From what I remember, it has some weird license. I can never remember what exactly is weird about it (or that of Qi, a related project), but on a quick reading now, I think at least this:
"6. [...] In particular it is not permitted to make derived copies of this software which do not conform to the Shen standard or appear under a different title."
The license text itself is sufficiently complicated and multiply redundant it's hard to tell what it's trying to say.
By multiply redundant I mean it tries to say the same thing 3 or more times.
The author/creator is incapable of seeing the problems this presents (let alone the terms of the license he's trying to get across); no matter how interested I might be in the language, this has turned out to be a show stopper.
And, yeah, there's a no forking clause, subjectively judged; he's also has no interest in a test suite, he says there are already enough implementations of the language.
I seem to remember that the author only require that the forked Shen satisfies a number of published tests, that is to guarantee that the forked program function like the original Shen in the basis case. A forked program could extended the original one with new capabilities, libraries and ideas. I think that the author of Shen believe that free sofware should not be free as in beer, now he earn some money selling the Shen book. Only my two cents.
Shen and Qi are written by an academic. More likely than trying to sell the book is the that author is trying to ensure that the core theories that got put into the languages stay in the language with out alterations to the core principles... what exactly those are I never delved into enough for comment but the documents and history point to a very principled author and language being created.
After searching for the official specification (a term used formally in the license), the only thing I could find is the web page for the documentation that is called the official shen standard doc, http://www.shenlanguage.org/learn-shen/shendoc.htm, so I suppose the official specification is the content of this page. As I don't have the book of Shen I can't tell if there is further documentation about the "specification of the language".
The author in the license page claims that he is not going to make a fork illegal by changing the standard in such a way as to make the fork retrospectively illegal.
There was one author who made a close source port of Shen in java but then there were big problems. Perhaps he could give a lot of information of what kind of problems are you to encounter when you try to develop a close source product using Shen. The last think I can remember was that he bought the book of Shen for her 16 years old daughter and he was emotionally very interested in Shen but then all went down. [By the way, I apologize for not putting the 's i the third person )). in my other posts.
The issue here was not that the port was closed; but that people helped to build it and gave their time for free on the assumption it was going to be free and readable. My post
I have a clear policy of not contributing my time to closed (for money) software unless I am being paid as a consultant.
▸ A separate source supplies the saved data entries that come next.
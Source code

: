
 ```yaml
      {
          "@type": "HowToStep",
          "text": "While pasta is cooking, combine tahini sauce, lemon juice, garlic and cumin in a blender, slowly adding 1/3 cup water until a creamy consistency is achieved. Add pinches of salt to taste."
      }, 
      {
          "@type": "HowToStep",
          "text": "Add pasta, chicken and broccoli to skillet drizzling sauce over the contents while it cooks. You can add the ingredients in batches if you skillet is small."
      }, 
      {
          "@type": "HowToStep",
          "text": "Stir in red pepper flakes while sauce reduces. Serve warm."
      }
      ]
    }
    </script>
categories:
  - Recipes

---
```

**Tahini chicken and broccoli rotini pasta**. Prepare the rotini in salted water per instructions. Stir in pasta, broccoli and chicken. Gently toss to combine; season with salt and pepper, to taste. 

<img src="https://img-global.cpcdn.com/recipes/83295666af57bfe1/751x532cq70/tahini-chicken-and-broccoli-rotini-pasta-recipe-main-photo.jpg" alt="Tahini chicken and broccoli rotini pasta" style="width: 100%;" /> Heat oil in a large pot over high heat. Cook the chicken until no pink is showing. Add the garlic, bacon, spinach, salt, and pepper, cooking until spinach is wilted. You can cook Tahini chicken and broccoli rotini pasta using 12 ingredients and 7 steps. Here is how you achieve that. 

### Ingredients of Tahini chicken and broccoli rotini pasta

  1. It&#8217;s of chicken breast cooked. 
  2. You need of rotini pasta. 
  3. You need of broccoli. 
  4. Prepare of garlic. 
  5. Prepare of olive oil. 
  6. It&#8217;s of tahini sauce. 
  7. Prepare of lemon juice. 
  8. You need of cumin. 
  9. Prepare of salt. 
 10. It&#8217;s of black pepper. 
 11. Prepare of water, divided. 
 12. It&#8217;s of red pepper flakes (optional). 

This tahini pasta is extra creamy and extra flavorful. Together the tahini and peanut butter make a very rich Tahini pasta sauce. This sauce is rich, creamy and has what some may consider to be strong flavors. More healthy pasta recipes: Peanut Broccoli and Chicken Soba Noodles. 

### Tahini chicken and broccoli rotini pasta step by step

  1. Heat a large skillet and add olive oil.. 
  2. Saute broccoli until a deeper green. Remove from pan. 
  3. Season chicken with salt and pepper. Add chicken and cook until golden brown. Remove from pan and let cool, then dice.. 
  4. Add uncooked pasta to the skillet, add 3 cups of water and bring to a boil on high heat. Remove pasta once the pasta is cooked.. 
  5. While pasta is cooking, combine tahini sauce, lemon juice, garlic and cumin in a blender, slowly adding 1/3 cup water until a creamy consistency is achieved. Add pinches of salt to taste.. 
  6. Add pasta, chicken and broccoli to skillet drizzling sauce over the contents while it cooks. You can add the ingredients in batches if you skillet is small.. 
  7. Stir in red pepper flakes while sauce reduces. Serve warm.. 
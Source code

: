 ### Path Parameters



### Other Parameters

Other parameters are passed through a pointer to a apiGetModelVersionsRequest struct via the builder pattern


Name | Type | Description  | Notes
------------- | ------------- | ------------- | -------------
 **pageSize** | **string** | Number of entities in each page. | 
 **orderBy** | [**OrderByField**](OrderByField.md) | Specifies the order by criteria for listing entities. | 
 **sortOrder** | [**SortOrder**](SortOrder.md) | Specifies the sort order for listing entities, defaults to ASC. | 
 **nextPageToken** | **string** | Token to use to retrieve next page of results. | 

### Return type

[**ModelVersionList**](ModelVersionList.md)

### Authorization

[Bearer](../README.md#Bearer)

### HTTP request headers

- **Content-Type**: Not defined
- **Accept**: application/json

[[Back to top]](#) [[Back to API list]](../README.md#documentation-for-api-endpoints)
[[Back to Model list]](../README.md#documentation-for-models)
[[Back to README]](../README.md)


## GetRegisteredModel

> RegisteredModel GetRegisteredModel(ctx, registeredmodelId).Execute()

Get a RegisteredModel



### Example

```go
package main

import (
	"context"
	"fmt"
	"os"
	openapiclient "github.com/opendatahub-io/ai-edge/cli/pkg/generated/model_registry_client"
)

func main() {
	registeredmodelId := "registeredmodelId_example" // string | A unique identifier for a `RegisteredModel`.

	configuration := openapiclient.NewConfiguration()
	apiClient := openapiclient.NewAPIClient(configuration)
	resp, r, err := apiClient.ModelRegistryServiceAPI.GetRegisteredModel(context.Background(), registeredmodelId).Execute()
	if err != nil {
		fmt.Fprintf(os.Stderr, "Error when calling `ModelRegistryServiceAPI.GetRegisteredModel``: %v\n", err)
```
I do not have any objection as such to closed source software.
Hello Mark. Could you give a link to the "specification of Shen", that is, is there a battery of test that for a fork of Shen certifies that the fork is a conforming with the specification fork?, is the "official standard documentation web page of Shen the text of the specification alluded in the license?
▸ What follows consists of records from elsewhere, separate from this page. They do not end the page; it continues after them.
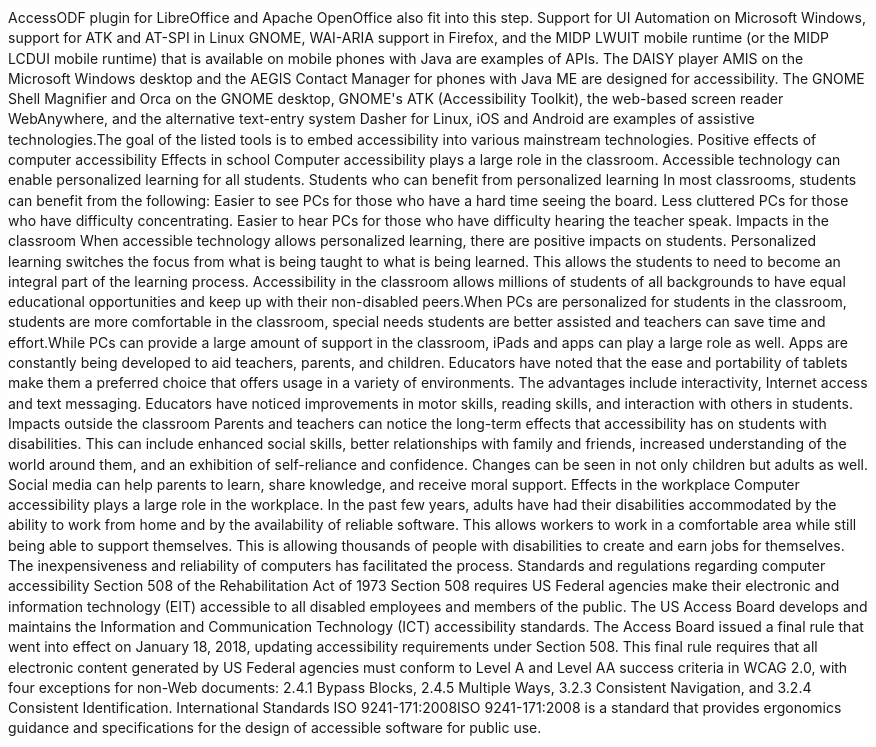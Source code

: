 AccessODF plugin for LibreOffice and Apache OpenOffice also fit into
this step. Support for UI Automation on Microsoft Windows, support for
ATK and AT-SPI in Linux GNOME, WAI-ARIA support in Firefox, and the MIDP
LWUIT mobile runtime (or the MIDP LCDUI mobile runtime) that is
available on mobile phones with Java are examples of APIs. The DAISY
player AMIS on the Microsoft Windows desktop and the AEGIS Contact
Manager for phones with Java ME are designed for accessibility. The
GNOME Shell Magnifier and Orca on the GNOME desktop, GNOME\'s ATK
(Accessibility Toolkit), the web-based screen reader WebAnywhere, and
the alternative text-entry system Dasher for Linux, iOS and Android are
examples of assistive technologies.The goal of the listed tools is to
embed accessibility into various mainstream technologies. Positive
effects of computer accessibility Effects in school Computer
accessibility plays a large role in the classroom. Accessible technology
can enable personalized learning for all students. Students who can
benefit from personalized learning In most classrooms, students can
benefit from the following: Easier to see PCs for those who have a hard
time seeing the board. Less cluttered PCs for those who have difficulty
concentrating. Easier to hear PCs for those who have difficulty hearing
the teacher speak. Impacts in the classroom When accessible technology
allows personalized learning, there are positive impacts on students.
Personalized learning switches the focus from what is being taught to
what is being learned. This allows the students to need to become an
integral part of the learning process. Accessibility in the classroom
allows millions of students of all backgrounds to have equal educational
opportunities and keep up with their non-disabled peers.When PCs are
personalized for students in the classroom, students are more
comfortable in the classroom, special needs students are better assisted
and teachers can save time and effort.While PCs can provide a large
amount of support in the classroom, iPads and apps can play a large role
as well. Apps are constantly being developed to aid teachers, parents,
and children. Educators have noted that the ease and portability of
tablets make them a preferred choice that offers usage in a variety of
environments. The advantages include interactivity, Internet access and
text messaging. Educators have noticed improvements in motor skills,
reading skills, and interaction with others in students. Impacts outside
the classroom Parents and teachers can notice the long-term effects that
accessibility has on students with disabilities. This can include
enhanced social skills, better relationships with family and friends,
increased understanding of the world around them, and an exhibition of
self-reliance and confidence. Changes can be seen in not only children
but adults as well. Social media can help parents to learn, share
knowledge, and receive moral support. Effects in the workplace Computer
accessibility plays a large role in the workplace. In the past few
years, adults have had their disabilities accommodated by the ability to
work from home and by the availability of reliable software. This allows
workers to work in a comfortable area while still being able to support
themselves. This is allowing thousands of people with disabilities to
create and earn jobs for themselves. The inexpensiveness and reliability
of computers has facilitated the process. Standards and regulations
regarding computer accessibility Section 508 of the Rehabilitation Act
of 1973 Section 508 requires US Federal agencies make their electronic
and information technology (EIT) accessible to all disabled employees
and members of the public. The US Access Board develops and maintains
the Information and Communication Technology (ICT) accessibility
standards. The Access Board issued a final rule that went into effect on
January 18, 2018, updating accessibility requirements under Section 508.
This final rule requires that all electronic content generated by US
Federal agencies must conform to Level A and Level AA success criteria
in WCAG 2.0, with four exceptions for non-Web documents: 2.4.1 Bypass
Blocks, 2.4.5 Multiple Ways, 3.2.3 Consistent Navigation, and 3.2.4
Consistent Identification. International Standards ISO 9241-171:2008ISO
9241-171:2008 is a standard that provides ergonomics guidance and
specifications for the design of accessible software for public use.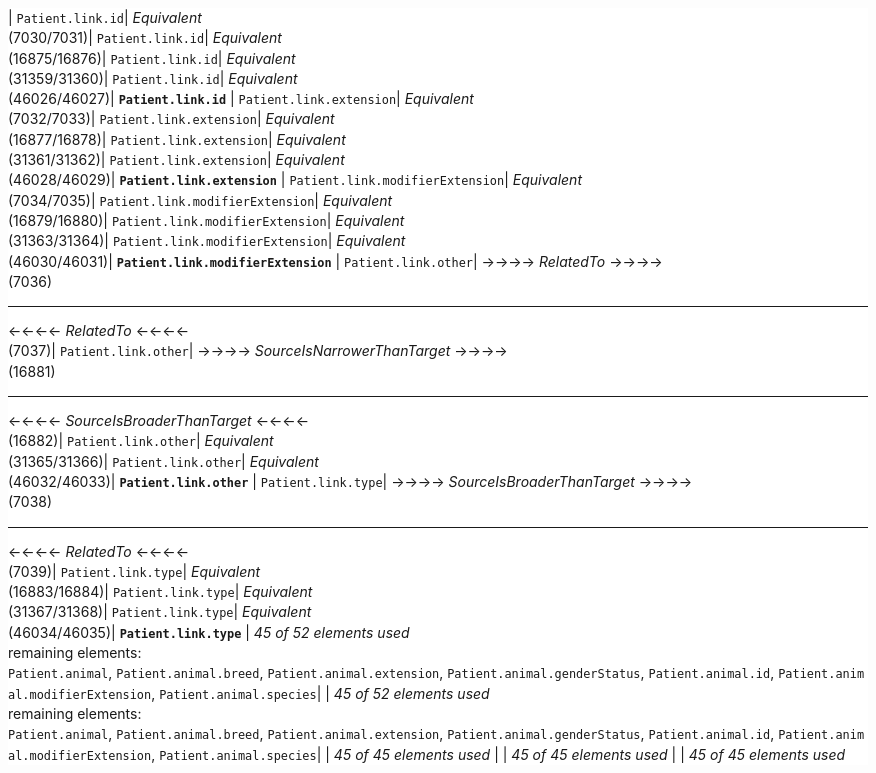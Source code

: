 | `Patient.link.id`| _Equivalent_<br/>(7030/7031)| `Patient.link.id`| _Equivalent_<br/>(16875/16876)| `Patient.link.id`| _Equivalent_<br/>(31359/31360)| `Patient.link.id`| _Equivalent_<br/>(46026/46027)| **`Patient.link.id`**
| `Patient.link.extension`| _Equivalent_<br/>(7032/7033)| `Patient.link.extension`| _Equivalent_<br/>(16877/16878)| `Patient.link.extension`| _Equivalent_<br/>(31361/31362)| `Patient.link.extension`| _Equivalent_<br/>(46028/46029)| **`Patient.link.extension`**
| `Patient.link.modifierExtension`| _Equivalent_<br/>(7034/7035)| `Patient.link.modifierExtension`| _Equivalent_<br/>(16879/16880)| `Patient.link.modifierExtension`| _Equivalent_<br/>(31363/31364)| `Patient.link.modifierExtension`| _Equivalent_<br/>(46030/46031)| **`Patient.link.modifierExtension`**
| `Patient.link.other`| →→→→ _RelatedTo_ →→→→ <br/>(7036)<hr/>←←←← _RelatedTo_ ←←←← <br/>(7037)| `Patient.link.other`| →→→→ _SourceIsNarrowerThanTarget_ →→→→ <br/>(16881)<hr/>←←←← _SourceIsBroaderThanTarget_ ←←←← <br/>(16882)| `Patient.link.other`| _Equivalent_<br/>(31365/31366)| `Patient.link.other`| _Equivalent_<br/>(46032/46033)| **`Patient.link.other`**
| `Patient.link.type`| →→→→ _SourceIsBroaderThanTarget_ →→→→ <br/>(7038)<hr/>←←←← _RelatedTo_ ←←←← <br/>(7039)| `Patient.link.type`| _Equivalent_<br/>(16883/16884)| `Patient.link.type`| _Equivalent_<br/>(31367/31368)| `Patient.link.type`| _Equivalent_<br/>(46034/46035)| **`Patient.link.type`**
| *45 of 52 elements used* <br/>remaining elements:<br/>`Patient.animal`, `Patient.animal.breed`, `Patient.animal.extension`, `Patient.animal.genderStatus`, `Patient.animal.id`, `Patient.animal.modifierExtension`, `Patient.animal.species`| | *45 of 52 elements used* <br/>remaining elements:<br/>`Patient.animal`, `Patient.animal.breed`, `Patient.animal.extension`, `Patient.animal.genderStatus`, `Patient.animal.id`, `Patient.animal.modifierExtension`, `Patient.animal.species`| | *45 of 45 elements used* | | *45 of 45 elements used* | | *45 of 45 elements used*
The license was introduced before Shen was issued in September 2011 (the license came out in June) and for a year or so the only specification was Shendoc (now Shendoc 16). The understanding was that Shen was specified in that document and what was not covered by Shendoc was covered by 'Functional Programming in Qi'. Later a hurriedly introduced text 'The Book of Shen (first edition)' (TBoS) was produced to fill a gap (2012) and this year (January 2014) a more thorough 2nd edition of TBoS (> 400 pages) was published which fixes the language standard very thoroughly. This is currently the canonical standard. You can find a link to that book on the Shen home page.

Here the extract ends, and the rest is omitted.